David de Rothschild famously built the Plastiki out of plastic bottles and sailed it from California to the fabled Pacific Garbage Patch. The journey took months to plan and more than a year to fully realize. But if he were in China on the Yangtze River, all he would have to do to see the problems a garbage patch can cause a waterway is walk to the shore. Recent rains in China have washed thousands of tons of garbage toward the locks of the Three Gorges Dam. Their state media said that it is so thick that people can stand on it in some places.
Over the past month, a two foot thick mass of garbage has been washed into the river by the rainy season- even compacted so that people can walk on it in some places. It covers around half a million square feet of water, everything from shoes and branches to bottles and Styrofoam. It’s a bit of an “I told you so…” moment for environmentalists, who have long warned that the massive dam could create a pool of raw sewage, industrial chemicals and trash.
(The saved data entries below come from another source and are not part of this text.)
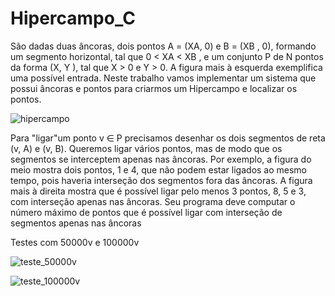 # Hipercampo_C
São dadas duas âncoras, dois pontos A = (XA, 0) e B = (XB , 0), formando um segmento
horizontal, tal que 0 < XA < XB , e um conjunto P de N pontos da forma (X, Y ), tal que X > 0
e Y > 0. A figura mais à esquerda exemplifica uma possível entrada.
Neste trabalho vamos implementar um sistema que possui âncoras e pontos para criarmos um Hipercampo e localizar os pontos.

![hipercampo](https://user-images.githubusercontent.com/103136574/234601962-a174383c-8627-4680-a8e6-d85e06fc03e2.png)
    
Para "ligar"um ponto v ∈ P precisamos desenhar os dois segmentos de reta (v, A) e (v, B).
Queremos ligar vários pontos, mas de modo que os segmentos se interceptem apenas nas âncoras.
Por exemplo, a figura do meio mostra dois pontos, 1 e 4, que não podem estar ligados ao mesmo
tempo, pois haveria interseção dos segmentos fora das âncoras. A figura mais à direita mostra que
é possível ligar pelo menos 3 pontos, 8, 5 e 3, com interseção apenas nas âncoras. Seu programa
deve computar o número máximo de pontos que é possível ligar com interseção de segmentos
apenas nas âncoras

Testes com 50000v e 100000v

![teste_50000v](https://user-images.githubusercontent.com/103136574/234602418-d57350d1-5a88-4316-b8ed-7aa0eb46768a.png)

![teste_100000v](https://user-images.githubusercontent.com/103136574/234602434-d856bec6-e977-45fb-8314-a4572af74939.png)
“The large amount of waste in the dam area could jam the miter gate of the Three Gorges Dam. Such a large amount of debris could damage the propellers and bottoms of passing boats. The decaying garbage could also harm the scenery and the water quality.” — Chen Lei, senior official at the China Three Gorges Corporation
The Three Gorges Dam has a long history of issues almost as troublesome as the flooding it was built to deal with. It has cost over $37 billion, caused the relocation of 1.3 million people, and submerged whole towns as well as historical and archaeological sites. And now the world’s largest hydropower project has an equally big problem with garbage.